## A simple example of keyword matching using gloVe embedding vectors of Wikipedia

### Step 1: Install the following packages for this Sample (requirements.txt is included)
 - numpy
 - scipy
 - matplotlib
 - scikit-learn

In [1]:
!pip install -U -r 001-requirements.txt



## Step 2: Download and unzip the gloVe embedding vectors for words in Wikipedia

Head over to https://nlp.stanford.edu/projects/glove/.
<p>
Then underneath “Download pre-trained word vectors,” you can choose any of the four options for different sizes or training datasets.
I have chosen the Wikipedia 2014 + Gigaword 5 vectors. You can download those exact vectors at http://nlp.stanford.edu/data/glove.6B.zip (WARNING: THIS IS A 822 MB DOWNLOAD)
    
Note: The Stanford library is having an outage as-of writing this article, so I was able to retrieve and compress the file from Kaggle.
    
https://cs.stanford.edu/srcf_404

In [2]:
%%bash

L_GLOVE_ZIPFILE = 'data/glove/glove.6B.zip'

if [[ ! -f ${L_GLOVE_ZIPFILE} ]]; then
    mkdir -p data/glove
    wget https://nlp.stanford.edu/data/glove.6B.zip -O data/glove/glove.6B.zip
fi

bash: line 2: L_GLOVE_ZIPFILE: command not found
--2023-06-28 12:18:10--  https://nlp.stanford.edu/data/glove.6B.zip
Resolving nlp.stanford.edu (nlp.stanford.edu)... 171.64.67.140
Connecting to nlp.stanford.edu (nlp.stanford.edu)|171.64.67.140|:443... connected.
HTTP request sent, awaiting response... 302 Found
Location: https://cs.stanford.edu/srcf_404 [following]
--2023-06-28 12:18:11--  https://cs.stanford.edu/srcf_404
Resolving cs.stanford.edu (cs.stanford.edu)... 171.64.64.64
Connecting to cs.stanford.edu (cs.stanford.edu)|171.64.64.64|:443... connected.
HTTP request sent, awaiting response... 200 OK
Length: unspecified [text/html]
Saving to: ‘data/glove/glove.6B.zip’

     0K .......... .......... .......... .........              460K=0.09s

2023-06-28 12:18:11 (460 KB/s) - ‘data/glove/glove.6B.zip’ saved [40360]

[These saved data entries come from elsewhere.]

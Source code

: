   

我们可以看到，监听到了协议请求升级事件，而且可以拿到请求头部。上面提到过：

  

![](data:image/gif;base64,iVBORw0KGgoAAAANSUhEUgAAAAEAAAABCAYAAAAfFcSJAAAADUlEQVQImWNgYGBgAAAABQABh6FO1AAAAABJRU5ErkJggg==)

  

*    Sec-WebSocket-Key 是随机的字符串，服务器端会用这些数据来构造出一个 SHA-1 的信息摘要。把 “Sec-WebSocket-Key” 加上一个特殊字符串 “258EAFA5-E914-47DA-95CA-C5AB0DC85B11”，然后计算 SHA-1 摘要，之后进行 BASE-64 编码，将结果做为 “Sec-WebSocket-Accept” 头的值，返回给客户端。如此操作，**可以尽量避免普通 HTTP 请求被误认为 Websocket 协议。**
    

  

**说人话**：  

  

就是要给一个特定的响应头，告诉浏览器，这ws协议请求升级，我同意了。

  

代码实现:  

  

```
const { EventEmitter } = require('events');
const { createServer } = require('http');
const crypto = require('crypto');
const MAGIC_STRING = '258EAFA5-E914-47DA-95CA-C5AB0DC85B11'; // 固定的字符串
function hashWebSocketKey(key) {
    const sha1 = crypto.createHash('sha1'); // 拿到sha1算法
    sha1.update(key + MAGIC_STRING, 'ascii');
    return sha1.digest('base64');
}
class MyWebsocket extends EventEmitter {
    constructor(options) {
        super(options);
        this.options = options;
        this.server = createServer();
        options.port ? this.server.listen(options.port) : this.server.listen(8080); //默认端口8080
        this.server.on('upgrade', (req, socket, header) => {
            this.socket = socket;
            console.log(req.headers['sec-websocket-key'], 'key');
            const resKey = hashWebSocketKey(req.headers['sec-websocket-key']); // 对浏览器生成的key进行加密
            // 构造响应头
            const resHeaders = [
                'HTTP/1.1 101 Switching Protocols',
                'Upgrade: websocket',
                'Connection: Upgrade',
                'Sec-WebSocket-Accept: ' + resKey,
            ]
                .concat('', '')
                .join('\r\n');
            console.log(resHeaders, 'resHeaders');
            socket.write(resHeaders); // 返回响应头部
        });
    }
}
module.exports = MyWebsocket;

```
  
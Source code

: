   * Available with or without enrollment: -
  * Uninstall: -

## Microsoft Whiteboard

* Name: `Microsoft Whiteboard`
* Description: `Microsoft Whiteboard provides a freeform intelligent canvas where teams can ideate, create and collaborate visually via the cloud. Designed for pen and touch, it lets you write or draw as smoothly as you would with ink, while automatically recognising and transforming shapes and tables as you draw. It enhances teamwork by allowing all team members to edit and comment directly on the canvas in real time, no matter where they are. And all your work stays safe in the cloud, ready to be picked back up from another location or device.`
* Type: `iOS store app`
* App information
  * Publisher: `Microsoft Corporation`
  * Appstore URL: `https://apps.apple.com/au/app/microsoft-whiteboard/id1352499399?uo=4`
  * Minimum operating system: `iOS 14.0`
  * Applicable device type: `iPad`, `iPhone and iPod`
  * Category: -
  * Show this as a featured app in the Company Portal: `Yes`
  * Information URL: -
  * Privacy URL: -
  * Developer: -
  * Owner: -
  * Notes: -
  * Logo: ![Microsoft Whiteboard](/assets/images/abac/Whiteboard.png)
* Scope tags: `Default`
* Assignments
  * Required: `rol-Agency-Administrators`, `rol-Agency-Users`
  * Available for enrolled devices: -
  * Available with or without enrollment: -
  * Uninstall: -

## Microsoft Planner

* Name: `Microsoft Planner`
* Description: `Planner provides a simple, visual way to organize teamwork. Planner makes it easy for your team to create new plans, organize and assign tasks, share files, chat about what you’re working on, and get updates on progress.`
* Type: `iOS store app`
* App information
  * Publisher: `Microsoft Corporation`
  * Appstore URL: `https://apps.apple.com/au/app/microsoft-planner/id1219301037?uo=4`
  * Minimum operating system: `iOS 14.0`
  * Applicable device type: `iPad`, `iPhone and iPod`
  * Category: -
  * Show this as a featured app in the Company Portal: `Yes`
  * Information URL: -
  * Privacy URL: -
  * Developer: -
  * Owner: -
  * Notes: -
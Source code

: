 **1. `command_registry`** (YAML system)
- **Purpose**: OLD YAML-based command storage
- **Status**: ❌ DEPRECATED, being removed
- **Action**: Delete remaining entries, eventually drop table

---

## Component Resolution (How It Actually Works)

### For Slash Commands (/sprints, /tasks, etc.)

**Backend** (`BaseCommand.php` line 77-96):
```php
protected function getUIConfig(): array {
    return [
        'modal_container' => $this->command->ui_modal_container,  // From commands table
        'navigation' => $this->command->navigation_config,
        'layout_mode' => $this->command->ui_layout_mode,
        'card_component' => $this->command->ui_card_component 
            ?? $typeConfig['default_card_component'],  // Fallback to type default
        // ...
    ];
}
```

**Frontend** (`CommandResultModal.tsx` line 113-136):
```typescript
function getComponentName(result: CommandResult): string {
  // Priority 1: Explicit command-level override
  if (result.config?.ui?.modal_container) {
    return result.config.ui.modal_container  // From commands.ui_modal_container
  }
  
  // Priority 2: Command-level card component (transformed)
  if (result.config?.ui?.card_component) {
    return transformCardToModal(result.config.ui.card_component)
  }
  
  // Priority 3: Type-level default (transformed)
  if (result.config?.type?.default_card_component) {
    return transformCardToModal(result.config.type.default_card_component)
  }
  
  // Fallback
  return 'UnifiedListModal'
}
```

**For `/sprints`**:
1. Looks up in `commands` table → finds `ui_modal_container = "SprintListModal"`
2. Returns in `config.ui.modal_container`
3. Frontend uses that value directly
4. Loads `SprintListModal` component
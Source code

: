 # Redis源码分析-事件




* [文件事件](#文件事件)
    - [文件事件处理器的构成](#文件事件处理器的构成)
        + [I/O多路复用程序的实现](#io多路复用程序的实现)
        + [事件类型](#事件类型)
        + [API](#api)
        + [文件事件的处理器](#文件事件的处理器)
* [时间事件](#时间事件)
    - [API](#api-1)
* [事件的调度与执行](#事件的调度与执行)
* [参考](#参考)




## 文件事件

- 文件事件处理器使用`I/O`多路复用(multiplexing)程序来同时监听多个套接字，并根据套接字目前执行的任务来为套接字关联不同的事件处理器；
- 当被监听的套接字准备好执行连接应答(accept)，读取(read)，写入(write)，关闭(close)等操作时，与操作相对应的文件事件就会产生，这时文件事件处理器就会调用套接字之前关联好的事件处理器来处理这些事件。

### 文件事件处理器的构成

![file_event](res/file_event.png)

### Step 3: Import required libraries

In [3]:
import numpy as np
from scipy import spatial
import matplotlib.pyplot as plt
from sklearn.manifold import TSNE
import gzip

### Step 4: Load the enbedding vectors

The vector files that we downloaded is formatted in a text file by a word, followed by N numbers for each line.
The N numbers describe the vector of the word's position. N will vary depending on the vectors you use from the zip file.
I am using glove.6B.50d, so I will 50 100 N in each line.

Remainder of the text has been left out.